[Dataset items]
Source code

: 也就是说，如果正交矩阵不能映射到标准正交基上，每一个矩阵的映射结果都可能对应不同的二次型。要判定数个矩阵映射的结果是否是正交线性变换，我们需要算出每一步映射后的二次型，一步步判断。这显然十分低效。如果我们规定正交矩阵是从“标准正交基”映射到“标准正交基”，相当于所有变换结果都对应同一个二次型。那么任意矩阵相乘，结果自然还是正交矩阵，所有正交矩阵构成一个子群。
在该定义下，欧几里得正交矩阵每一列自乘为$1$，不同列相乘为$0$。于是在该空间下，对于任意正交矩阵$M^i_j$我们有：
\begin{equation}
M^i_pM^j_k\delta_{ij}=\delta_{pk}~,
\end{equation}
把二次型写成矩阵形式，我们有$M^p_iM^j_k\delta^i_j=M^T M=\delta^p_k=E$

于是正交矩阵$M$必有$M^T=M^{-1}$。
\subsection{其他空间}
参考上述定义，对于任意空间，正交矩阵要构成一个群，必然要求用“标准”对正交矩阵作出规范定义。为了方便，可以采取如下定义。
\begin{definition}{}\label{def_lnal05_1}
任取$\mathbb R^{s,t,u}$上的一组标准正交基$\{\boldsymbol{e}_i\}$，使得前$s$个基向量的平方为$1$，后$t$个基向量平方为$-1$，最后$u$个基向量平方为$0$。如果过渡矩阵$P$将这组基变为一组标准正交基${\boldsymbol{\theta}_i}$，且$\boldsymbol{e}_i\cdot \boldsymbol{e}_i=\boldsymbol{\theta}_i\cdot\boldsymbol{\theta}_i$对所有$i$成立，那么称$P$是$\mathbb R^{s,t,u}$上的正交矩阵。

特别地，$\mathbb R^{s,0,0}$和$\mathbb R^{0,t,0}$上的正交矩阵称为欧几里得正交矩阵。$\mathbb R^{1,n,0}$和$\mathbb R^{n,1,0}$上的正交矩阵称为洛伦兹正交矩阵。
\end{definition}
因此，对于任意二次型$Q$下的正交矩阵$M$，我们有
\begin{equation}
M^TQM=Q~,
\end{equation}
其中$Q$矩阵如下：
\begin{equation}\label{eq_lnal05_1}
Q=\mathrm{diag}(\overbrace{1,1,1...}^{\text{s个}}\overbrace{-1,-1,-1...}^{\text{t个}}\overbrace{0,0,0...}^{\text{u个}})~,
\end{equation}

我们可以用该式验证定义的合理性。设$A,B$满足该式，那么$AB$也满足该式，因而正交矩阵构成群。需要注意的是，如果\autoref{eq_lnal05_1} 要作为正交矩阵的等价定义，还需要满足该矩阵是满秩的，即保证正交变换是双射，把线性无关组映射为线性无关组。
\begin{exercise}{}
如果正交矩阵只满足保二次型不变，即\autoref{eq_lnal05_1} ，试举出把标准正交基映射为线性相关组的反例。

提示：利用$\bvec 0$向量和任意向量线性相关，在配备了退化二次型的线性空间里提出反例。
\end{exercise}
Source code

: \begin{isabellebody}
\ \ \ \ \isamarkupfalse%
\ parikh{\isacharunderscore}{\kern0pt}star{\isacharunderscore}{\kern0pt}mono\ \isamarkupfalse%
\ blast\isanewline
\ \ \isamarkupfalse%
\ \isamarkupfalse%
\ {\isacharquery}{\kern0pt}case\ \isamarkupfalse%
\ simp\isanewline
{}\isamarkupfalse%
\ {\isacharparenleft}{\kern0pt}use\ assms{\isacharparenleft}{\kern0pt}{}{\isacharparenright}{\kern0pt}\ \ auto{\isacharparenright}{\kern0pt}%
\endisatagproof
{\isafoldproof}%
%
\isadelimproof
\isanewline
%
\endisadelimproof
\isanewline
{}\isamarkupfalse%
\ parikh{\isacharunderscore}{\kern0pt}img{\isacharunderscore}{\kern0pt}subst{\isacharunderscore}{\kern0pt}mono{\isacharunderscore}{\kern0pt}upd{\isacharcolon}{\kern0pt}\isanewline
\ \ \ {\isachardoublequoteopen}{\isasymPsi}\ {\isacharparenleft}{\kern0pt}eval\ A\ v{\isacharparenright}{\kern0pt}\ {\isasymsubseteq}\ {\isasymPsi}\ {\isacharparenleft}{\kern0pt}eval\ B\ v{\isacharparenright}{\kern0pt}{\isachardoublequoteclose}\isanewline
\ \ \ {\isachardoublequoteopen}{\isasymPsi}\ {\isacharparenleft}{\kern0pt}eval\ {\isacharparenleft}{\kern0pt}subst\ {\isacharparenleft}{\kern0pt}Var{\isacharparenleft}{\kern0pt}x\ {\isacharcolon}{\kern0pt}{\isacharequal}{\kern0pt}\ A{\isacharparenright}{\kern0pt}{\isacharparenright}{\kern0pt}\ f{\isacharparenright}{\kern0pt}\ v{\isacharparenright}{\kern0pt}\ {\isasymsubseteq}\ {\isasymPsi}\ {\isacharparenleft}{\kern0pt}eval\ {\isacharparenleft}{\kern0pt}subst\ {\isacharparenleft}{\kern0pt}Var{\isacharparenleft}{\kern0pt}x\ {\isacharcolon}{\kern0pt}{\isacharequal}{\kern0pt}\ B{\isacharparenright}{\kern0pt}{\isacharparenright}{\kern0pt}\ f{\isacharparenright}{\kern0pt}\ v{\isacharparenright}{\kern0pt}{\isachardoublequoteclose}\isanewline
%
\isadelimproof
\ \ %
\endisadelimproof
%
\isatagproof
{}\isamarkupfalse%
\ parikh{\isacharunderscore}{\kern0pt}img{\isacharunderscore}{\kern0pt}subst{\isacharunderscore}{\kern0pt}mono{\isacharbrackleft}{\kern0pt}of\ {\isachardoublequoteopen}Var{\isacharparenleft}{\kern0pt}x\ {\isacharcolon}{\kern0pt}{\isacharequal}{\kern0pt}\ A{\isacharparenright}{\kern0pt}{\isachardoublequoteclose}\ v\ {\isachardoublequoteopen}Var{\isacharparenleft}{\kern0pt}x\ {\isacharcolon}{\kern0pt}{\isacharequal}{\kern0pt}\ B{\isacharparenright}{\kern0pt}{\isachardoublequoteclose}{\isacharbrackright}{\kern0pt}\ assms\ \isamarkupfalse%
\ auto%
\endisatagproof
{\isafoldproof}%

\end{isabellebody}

→ Your task
Reproduce every line of the data without changing a word.

→ Written response
Source code

: 也就是说，如果正交矩阵不能映射到标准正交基上，每一个矩阵的映射结果都可能对应不同的二次型。要判定数个矩阵映射的结果是否是正交线性变换，我们需要算出每一步映射后的二次型，一步步判断。这显然十分低效。如果我们规定正交矩阵是从“标准正交基”映射到“标准正交基”，相当于所有变换结果都对应同一个二次型。那么任意矩阵相乘，结果自然还是正交矩阵，所有正交矩阵构成一个子群。
在该定义下，欧几里得正交矩阵每一列自乘为$1$，不同列相乘为$0$。于是在该空间下，对于任意正交矩阵$M^i_j$我们有：
\begin{equation}
M^i_pM^j_k\delta_{ij}=\delta_{pk}~,
\end{equation}
把二次型写成矩阵形式，我们有$M^p_iM^j_k\delta^i_j=M^T M=\delta^p_k=E$

于是正交矩阵$M$必有$M^T=M^{-1}$。
\subsection{其他空间}
参考上述定义，对于任意空间，正交矩阵要构成一个群，必然要求用“标准”对正交矩阵作出规范定义。为了方便，可以采取如下定义。
\begin{definition}{}\label{def_lnal05_1}
任取$\mathbb R^{s,t,u}$上的一组标准正交基$\{\boldsymbol{e}_i\}$，使得前$s$个基向量的平方为$1$，后$t$个基向量平方为$-1$，最后$u$个基向量平方为$0$。如果过渡矩阵$P$将这组基变为一组标准正交基${\boldsymbol{\theta}_i}$，且$\boldsymbol{e}_i\cdot \boldsymbol{e}_i=\boldsymbol{\theta}_i\cdot\boldsymbol{\theta}_i$对所有$i$成立，那么称$P$是$\mathbb R^{s,t,u}$上的正交矩阵。

特别地，$\mathbb R^{s,0,0}$和$\mathbb R^{0,t,0}$上的正交矩阵称为欧几里得正交矩阵。$\mathbb R^{1,n,0}$和$\mathbb R^{n,1,0}$上的正交矩阵称为洛伦兹正交矩阵。
\end{definition}
因此，对于任意二次型$Q$下的正交矩阵$M$，我们有
\begin{equation}
M^TQM=Q~,
\end{equation}
其中$Q$矩阵如下：
\begin{equation}\label{eq_lnal05_1}
Q=\mathrm{diag}(\overbrace{1,1,1...}^{\text{s个}}\overbrace{-1,-1,-1...}^{\text{t个}}\overbrace{0,0,0...}^{\text{u个}})~,
\end{equation}

我们可以用该式验证定义的合理性。设$A,B$满足该式，那么$AB$也满足该式，因而正交矩阵构成群。需要注意的是，如果\autoref{eq_lnal05_1} 要作为正交矩阵的等价定义，还需要满足该矩阵是满秩的，即保证正交变换是双射，把线性无关组映射为线性无关组。
\begin{exercise}{}
如果正交矩阵只满足保二次型不变，即\autoref{eq_lnal05_1} ，试举出把标准正交基映射为线性相关组的反例。

提示：利用$\bvec 0$向量和任意向量线性相关，在配备了退化二次型的线性空间里提出反例。
\end{exercise}
Source code

: \begin{isabellebody}
\ \ \ \ \isamarkupfalse%
\ parikh{\isacharunderscore}{\kern0pt}star{\isacharunderscore}{\kern0pt}mono\ \isamarkupfalse%
\ blast\isanewline
\ \ \isamarkupfalse%
\ \isamarkupfalse%
\ {\isacharquery}{\kern0pt}case\ \isamarkupfalse%
\ simp\isanewline
{}\isamarkupfalse%
\ {\isacharparenleft}{\kern0pt}use\ assms{\isacharparenleft}{\kern0pt}{}{\isacharparenright}{\kern0pt}\ \ auto{\isacharparenright}{\kern0pt}%
\endisatagproof
{\isafoldproof}%
%
\isadelimproof
\isanewline
%
\endisadelimproof
\isanewline
{}\isamarkupfalse%
\ parikh{\isacharunderscore}{\kern0pt}img{\isacharunderscore}{\kern0pt}subst{\isacharunderscore}{\kern0pt}mono{\isacharunderscore}{\kern0pt}upd{\isacharcolon}{\kern0pt}\isanewline
\ \ \ {\isachardoublequoteopen}{\isasymPsi}\ {\isacharparenleft}{\kern0pt}eval\ A\ v{\isacharparenright}{\kern0pt}\ {\isasymsubseteq}\ {\isasymPsi}\ {\isacharparenleft}{\kern0pt}eval\ B\ v{\isacharparenright}{\kern0pt}{\isachardoublequoteclose}\isanewline
\ \ \ {\isachardoublequoteopen}{\isasymPsi}\ {\isacharparenleft}{\kern0pt}eval\ {\isacharparenleft}{\kern0pt}subst\ {\isacharparenleft}{\kern0pt}Var{\isacharparenleft}{\kern0pt}x\ {\isacharcolon}{\kern0pt}{\isacharequal}{\kern0pt}\ A{\isacharparenright}{\kern0pt}{\isacharparenright}{\kern0pt}\ f{\isacharparenright}{\kern0pt}\ v{\isacharparenright}{\kern0pt}\ {\isasymsubseteq}\ {\isasymPsi}\ {\isacharparenleft}{\kern0pt}eval\ {\isacharparenleft}{\kern0pt}subst\ {\isacharparenleft}{\kern0pt}Var{\isacharparenleft}{\kern0pt}x\ {\isacharcolon}{\kern0pt}{\isacharequal}{\kern0pt}\ B{\isacharparenright}{\kern0pt}{\isacharparenright}{\kern0pt}\ f{\isacharparenright}{\kern0pt}\ v{\isacharparenright}{\kern0pt}{\isachardoublequoteclose}\isanewline
%
\isadelimproof
\ \ %
\endisadelimproof
%
\isatagproof
{}\isamarkupfalse%
\ parikh{\isacharunderscore}{\kern0pt}img{\isacharunderscore}{\kern0pt}subst{\isacharunderscore}{\kern0pt}mono{\isacharbrackleft}{\kern0pt}of\ {\isachardoublequoteopen}Var{\isacharparenleft}{\kern0pt}x\ {\isacharcolon}{\kern0pt}{\isacharequal}{\kern0pt}\ A{\isacharparenright}{\kern0pt}{\isachardoublequoteclose}\ v\ {\isachardoublequoteopen}Var{\isacharparenleft}{\kern0pt}x\ {\isacharcolon}{\kern0pt}{\isacharequal}{\kern0pt}\ B{\isacharparenright}{\kern0pt}{\isachardoublequoteclose}{\isacharbrackright}{\kern0pt}\ assms\ \isamarkupfalse%
\ auto%
\endisatagproof
{\isafoldproof}%

\end{isabellebody}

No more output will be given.